Passer au contenu

Université de Montréal

Tara Chanady

J’ai d’abord fait un bac en science politique et philosophie en 2009. C’était un cursus plus traditionnel et, à l’époque, je me suis sentie marginalisée. Je n’osais pas parler de mon identité lesbienne ou d’enjeux queers. Par la suite, je me suis beaucoup impliquée pour que les personnes qui entrent à l’université se sentent plus incluses.

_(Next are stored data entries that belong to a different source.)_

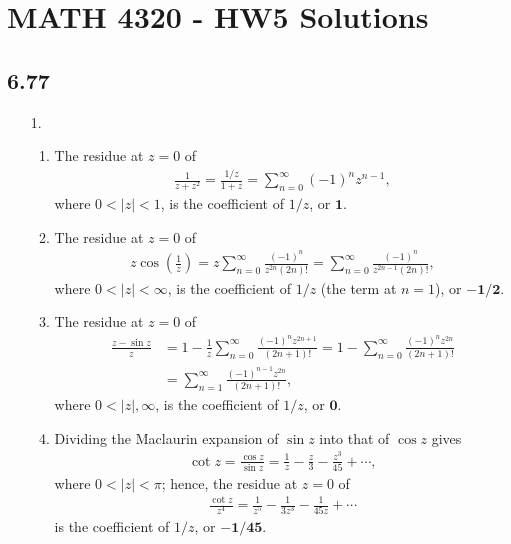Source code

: \documentclass[a4paper,12pt]{article}
\begin{document}
\section*{MATH 4320 - HW5 Solutions}
\subsection*{6.77}
\begin{enumerate}
    \item[1.]
        \begin{enumerate}
            \item
                The residue at $z = 0$ of
                \begin{align*}
                    \frac{1}{z + z^2} = \frac{1/z}{1 + z} = \sum_{n = 0}^\infty (-1)^n z^{n - 1},
                \end{align*}
                where $0 < |z| < 1$, is the coefficient of $1/z$, or $\mathbf{1}$.

            \item
                The residue at $z = 0$ of
                \begin{align*}
                    z \cos \left( \frac{1}{z} \right) = z \sum_{n = 0}^\infty \frac{(-1)^n}{z^{2n} (2n)!} = \sum_{n = 0}^\infty \frac{(-1)^n}{z^{2n - 1} (2n)!},
                \end{align*}
                where $0 < |z| < \infty$, is the coefficient of $1/z$ (the term at $n = 1$), or $\mathbf{-1/2}$.

            \item
                The residue at $z = 0$ of
                \begin{align*}
                    \frac{z - \sin z}{z} &= 1 - \frac{1}{z} \sum_{n = 0}^\infty \frac{(-1)^n z^{2n + 1}}{(2n + 1)!} = 1 - \sum_{n = 0}^\infty \frac{(-1)^n z^{2n}}{(2n + 1)!} \\
                    &= \sum_{n = 1}^\infty \frac{(-1)^{n - 1} z^{2n}}{(2n + 1)!},
                \end{align*}
                where $0 < |z|, \infty$, is the coefficient of $1/z$, or $\mathbf{0}$.

            \item
                Dividing the Maclaurin expansion of $\sin z$ into that of $\cos z$ gives
                \begin{align*}
                    \cot z = \frac{\cos z}{\sin z} = \frac{1}{z} - \frac{z}{3} - \frac{z^3}{45} + \cdots,
                \end{align*}
                where $0 < |z| < \pi$; hence, the residue at $z = 0$ of
                \begin{align*}
                    \frac{\cot z}{z^4} = \frac{1}{z^5} - \frac{1}{3z^3} - \frac{1}{45z} + \cdots
                \end{align*}
                is the coefficient of $1/z$, or $\mathbf{-1/45}$.


\end{enumerate}
\end{enumerate}
\end{document}
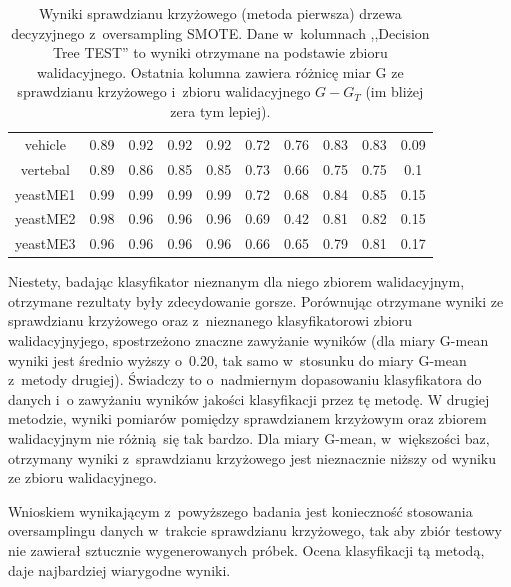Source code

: \begin{table}[h]
\begin{center}
{\begin{tabular}{|c|c|c|c|c|c|c|c|c|c|}
				vehicle&0.89&0.92&0.92&0.92&0.72&0.76&0.83&0.83&0.09\\%
				vertebal&0.89&0.86&0.85&0.85&0.73&0.66&0.75&0.75&0.1\\%
				yeastME1&0.99&0.99&0.99&0.99&0.72&0.68&0.84&0.85&0.15\\%
				yeastME2&0.98&0.96&0.96&0.96&0.69&0.42&0.81&0.82&0.15\\%
				yeastME3&0.96&0.96&0.96&0.96&0.66&0.65&0.79&0.81&0.17\\%
				\hline%
			\end{tabular}}%
			\caption[Wyniki sprawdzianu krzyżowego z~metodą SMOTE, metoda pierwsza]{Wyniki sprawdzianu krzyżowego (metoda pierwsza) drzewa decyzyjnego z~oversampling SMOTE. Dane w~kolumnach ,,Decision Tree TEST'' to wyniki otrzymane na podstawie zbioru walidacyjnego. Ostatnia kolumna zawiera różnicę  miar G ze sprawdzianu krzyżowego i~zbioru walidacyjnego $G-G_T$ (im bliżej zera tym lepiej).}
			\label{CVoversampling1}
		\end{center}
	\end{table}
Niestety, badając klasyfikator nieznanym dla niego zbiorem walidacyjnym, otrzymane rezultaty były zdecydowanie gorsze. Porównując otrzymane wyniki ze sprawdzianu krzyżowego oraz z~nieznanego klasyfikatorowi zbioru walidacyjnyjego, spostrzeżono znaczne zawyżanie wyników (dla miary G-mean wyniki jest średnio wyższy o~0.20, tak samo w~stosunku do miary G-mean z~metody drugiej). Świadczy to o~nadmiernym dopasowaniu klasyfikatora do danych i~o zawyżaniu wyników jakości klasyfikacji przez tę metodę. W drugiej metodzie, wyniki pomiarów pomiędzy sprawdzianem krzyżowym oraz zbiorem walidacyjnym nie różnią się tak bardzo. Dla miary G-mean, w~większości baz, otrzymany wyniki z~sprawdzianu krzyżowego jest nieznacznie niższy od wyniku ze zbioru walidacyjnego. \par
Wnioskiem wynikającym z~powyższego badania jest konieczność stosowania oversamplingu danych w~trakcie sprawdzianu krzyżowego, tak aby zbiór testowy nie zawierał sztucznie wygenerowanych próbek. Ocena klasyfikacji tą metodą, daje najbardziej wiarygodne wyniki.



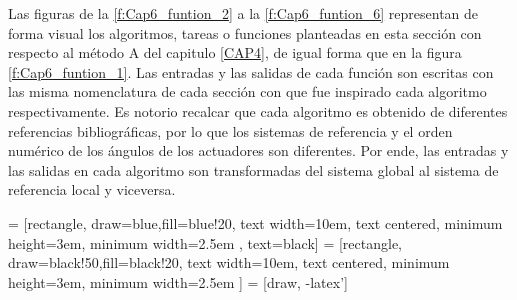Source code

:     Las figuras de la \eqref{f:Cap6_funtion_2} a la \eqref{f:Cap6_funtion_6} representan de forma visual los algoritmos, tareas o funciones planteadas en esta sección con respecto al método A del capitulo \eqref{CAP4}, de igual forma que en la figura \eqref{f:Cap6_funtion_1}. Las entradas y las salidas de cada función son escritas con las misma nomenclatura de cada sección con que fue inspirado cada algoritmo respectivamente. Es notorio recalcar que cada algoritmo es obtenido de diferentes referencias bibliográficas, por lo que los sistemas de referencia y el orden numérico de los ángulos de los actuadores son diferentes. Por ende, las entradas y las salidas en cada algoritmo son transformadas del sistema global al sistema de referencia local y viceversa.     
    
            \hspace{1cm}


     = [rectangle, draw=blue,fill=blue!20, text width=10em, text centered, minimum height=3em, minimum width=2.5em , text=black]
     = [rectangle, draw=black!50,fill=black!20, text width=10em, text centered, minimum height=3em, minimum width=2.5em ]
     = [draw, -latex']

Pendant mon doctorat en communication, j’ai cofondé Minorités lisibles, une revue féministe et queer qui mettait de l’avant la recherche LGBTQ+. J’ai aussi participé à l’organisation du colloque « Le féminisme prend sa place à l’UdeM » pendant trois années consécutives. J’ai ensuite fait un postdoctorat à l’École de santé publique. Ma formation m’a permis d’aborder plusieurs enjeux LGBTQ+, particulièrement ceux qui touchent aux femmes de la diversité sexuelle.

Sur quoi portent vos recherches?

Au doctorat, je me suis intéressée aux espaces et aux identités des femmes lesbiennes, bisexuelles et queers à Montréal et, au postdoctorat, à la santé mentale et à la consommation de substances chez les jeunes de la communauté LGBTQ+. J’ai voulu étudier les obstacles et les préjugés auxquels les personnes issues de la diversité sexuelle et de genre font face dans la sphère sociale et la sphère médicale, par exemple la difficulté à avoir accès à des soins de santé complets. En tant que chargée de cours en communication à l’UdeM, j’ai enseigné des approches critiques qui remettent en question les idées qu’on se fait du genre et de la sexualité telles qu’elles sont perpétuées par les discours socioculturels majoritaires.

Quel est votre engagement au sein de la communauté 2SLGBTQIA+?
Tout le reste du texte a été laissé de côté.